(Charenton-Saint Maurice 1798 - Paris 1863)
A Bugler on Horseback, Accompanied by a Hound
208 x 255 mm. (8 1/8 x 10 in.)
A related pencil study of a Siberian greyhound was in the Arosa and Suchet collections and was recorded in a drawing by Alfred Robaut in his catalogue of works by Delacroix. Two further drawings of greyhounds were also illustrated by Robaut; one a study of a single hound in profile formerly in the collection of Philippe Burty and the other a sheet of studies of greyhounds formerly in the collection of Georges Villot. A pencil study of what might be the same dog is in the Louvre.

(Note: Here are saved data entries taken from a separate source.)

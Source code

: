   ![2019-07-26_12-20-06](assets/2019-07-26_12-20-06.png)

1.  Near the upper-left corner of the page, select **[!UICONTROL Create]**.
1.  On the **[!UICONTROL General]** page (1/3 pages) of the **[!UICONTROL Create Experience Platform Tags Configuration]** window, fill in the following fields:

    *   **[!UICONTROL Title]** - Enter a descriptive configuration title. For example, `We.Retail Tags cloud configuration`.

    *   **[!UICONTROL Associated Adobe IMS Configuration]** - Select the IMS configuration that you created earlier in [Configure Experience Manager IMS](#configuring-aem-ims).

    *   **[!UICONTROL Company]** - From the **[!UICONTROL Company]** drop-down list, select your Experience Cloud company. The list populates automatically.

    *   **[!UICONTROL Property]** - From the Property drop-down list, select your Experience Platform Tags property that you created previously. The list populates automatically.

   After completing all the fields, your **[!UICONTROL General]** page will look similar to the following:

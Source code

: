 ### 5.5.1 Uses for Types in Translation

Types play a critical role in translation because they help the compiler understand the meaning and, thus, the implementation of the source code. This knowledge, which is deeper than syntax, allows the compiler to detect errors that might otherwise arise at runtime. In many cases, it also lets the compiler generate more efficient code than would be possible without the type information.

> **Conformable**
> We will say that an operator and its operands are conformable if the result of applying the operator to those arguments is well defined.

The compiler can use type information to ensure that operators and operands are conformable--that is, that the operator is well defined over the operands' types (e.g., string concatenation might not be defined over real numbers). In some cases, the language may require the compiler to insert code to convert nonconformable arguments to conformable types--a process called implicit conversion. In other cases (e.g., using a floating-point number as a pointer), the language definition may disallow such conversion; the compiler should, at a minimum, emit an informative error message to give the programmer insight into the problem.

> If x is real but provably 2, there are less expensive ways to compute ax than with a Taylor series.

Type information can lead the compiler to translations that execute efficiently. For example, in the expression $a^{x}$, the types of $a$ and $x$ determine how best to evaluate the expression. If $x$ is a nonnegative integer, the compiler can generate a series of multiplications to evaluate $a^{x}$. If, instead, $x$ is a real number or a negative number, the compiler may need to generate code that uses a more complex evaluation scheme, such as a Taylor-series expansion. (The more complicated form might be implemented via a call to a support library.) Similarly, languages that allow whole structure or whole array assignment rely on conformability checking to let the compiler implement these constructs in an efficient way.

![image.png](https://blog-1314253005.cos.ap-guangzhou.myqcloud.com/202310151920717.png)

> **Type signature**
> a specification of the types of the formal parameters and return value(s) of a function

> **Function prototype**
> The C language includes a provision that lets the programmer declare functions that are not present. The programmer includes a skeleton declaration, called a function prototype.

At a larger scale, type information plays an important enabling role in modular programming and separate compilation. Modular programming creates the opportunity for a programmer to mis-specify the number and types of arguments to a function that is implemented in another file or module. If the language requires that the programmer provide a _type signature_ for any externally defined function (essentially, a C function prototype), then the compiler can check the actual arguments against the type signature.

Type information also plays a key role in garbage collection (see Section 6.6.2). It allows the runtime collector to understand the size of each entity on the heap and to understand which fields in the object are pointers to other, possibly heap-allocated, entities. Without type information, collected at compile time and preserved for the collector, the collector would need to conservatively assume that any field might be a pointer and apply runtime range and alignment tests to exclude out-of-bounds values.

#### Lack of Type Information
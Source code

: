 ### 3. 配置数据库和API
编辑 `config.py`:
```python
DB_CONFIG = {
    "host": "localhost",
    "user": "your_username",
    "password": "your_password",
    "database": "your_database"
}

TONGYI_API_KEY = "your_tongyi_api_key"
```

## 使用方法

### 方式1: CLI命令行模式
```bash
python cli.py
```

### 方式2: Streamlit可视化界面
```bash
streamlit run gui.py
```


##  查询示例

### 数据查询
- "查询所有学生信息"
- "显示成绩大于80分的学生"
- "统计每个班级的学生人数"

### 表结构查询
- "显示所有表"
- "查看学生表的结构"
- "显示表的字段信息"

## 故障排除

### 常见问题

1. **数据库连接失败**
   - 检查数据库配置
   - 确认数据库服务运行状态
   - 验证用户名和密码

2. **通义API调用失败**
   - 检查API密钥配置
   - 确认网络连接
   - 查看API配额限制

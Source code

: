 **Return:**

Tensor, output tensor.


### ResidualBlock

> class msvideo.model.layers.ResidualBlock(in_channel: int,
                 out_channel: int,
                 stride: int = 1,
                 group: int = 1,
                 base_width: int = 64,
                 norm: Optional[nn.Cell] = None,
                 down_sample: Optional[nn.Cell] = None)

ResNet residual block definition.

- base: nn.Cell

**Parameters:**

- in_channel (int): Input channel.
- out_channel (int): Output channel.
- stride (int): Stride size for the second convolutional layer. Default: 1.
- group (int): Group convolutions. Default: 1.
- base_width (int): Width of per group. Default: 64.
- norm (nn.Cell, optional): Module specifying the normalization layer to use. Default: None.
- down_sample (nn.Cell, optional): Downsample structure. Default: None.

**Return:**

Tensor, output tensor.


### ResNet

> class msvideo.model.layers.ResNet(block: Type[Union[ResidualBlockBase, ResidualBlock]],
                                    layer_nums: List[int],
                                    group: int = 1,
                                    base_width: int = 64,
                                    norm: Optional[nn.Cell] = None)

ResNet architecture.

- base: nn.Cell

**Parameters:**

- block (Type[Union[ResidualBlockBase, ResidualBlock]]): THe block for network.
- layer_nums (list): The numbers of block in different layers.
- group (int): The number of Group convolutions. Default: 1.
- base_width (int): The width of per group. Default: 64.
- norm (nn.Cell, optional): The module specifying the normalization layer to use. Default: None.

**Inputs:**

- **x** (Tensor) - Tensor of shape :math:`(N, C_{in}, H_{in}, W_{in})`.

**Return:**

The present sheet was once part of the extensive collection of drawings by Delacroix assembled by the French geologist Louis de Launay (1860-1938). De Launay was a lifelong friend of the Delacroix scholar and collector Etienne Moreau-Nélaton, and, like him, as a great admirer of the artist and inspired to collect his drawings. Louis de Launay assembled a large group of drawings by Delacroix, most of which were dispersed at auctions in Paris and London between 1979 and 1991. Five volumes of letters written by Moreau-Nélaton to Louis de Launay were recently acquired from the latter’s descendants by the Louvre. De Launay is said to have once noted that, ‘I always bitterly regretted not being Alfred de Vigny, Delacroix or Berlioz.’
Eugène Delacroix has long been recognized as one of the finest draughtsmen of the 19th century in France. Adept in a variety of techniques – notably pen, pencil, watercolour, charcoal and pastel - he produced a large and diverse number of drawings of all types. As a modern scholar has noted, ‘For their number, variety and importance he attached to them, drawings are an essential, if not fundamental part of Delacroix’s oeuvre…they represent the most faithful testimonies of the man and the artist with his foibles but his greatness as well.’
However, Delacroix’s output as a draughtsman remained almost completely unknown and unseen by scholars, collectors and connoisseurs until the posthumous auction of the contents of his studio held in February 1864, six months after the artist’s death, which included some six thousand drawings in 430 lots. The sale included not only preparatory compositional sketches and figure studies for Delacroix’s paintings and public commissions, but a myriad variety of drawings by the artist, including studies of wild animals, landscapes, copies after the work of earlier masters, costume studies, scenes from literature, still life subjects and the occasional portrait, as well as finished pastels. In the words of the Delacroix scholar Lee Johnson, ‘It came as a surprise to many that an artist who had been so consistently criticized throughout his career for incompetence as a draughtsman and laxity in composition was revealed by the many hundreds of graphic works, the fifty-five sketchbooks, and scores of oil sketches at his sale to have been a draughtsman of extraordinary versatility and one who went to infinite pains to elaborate the compositions of his paintings through preliminary studies of many kinds, from the inchoate scribbles of an idea in germ, to more articulate designs, to detailed drawings of pose and gesture.’
The largest single collection of drawings by Delacroix, numbering almost three thousand individual sheets and twenty-three sketchbooks, is today in the Louvre.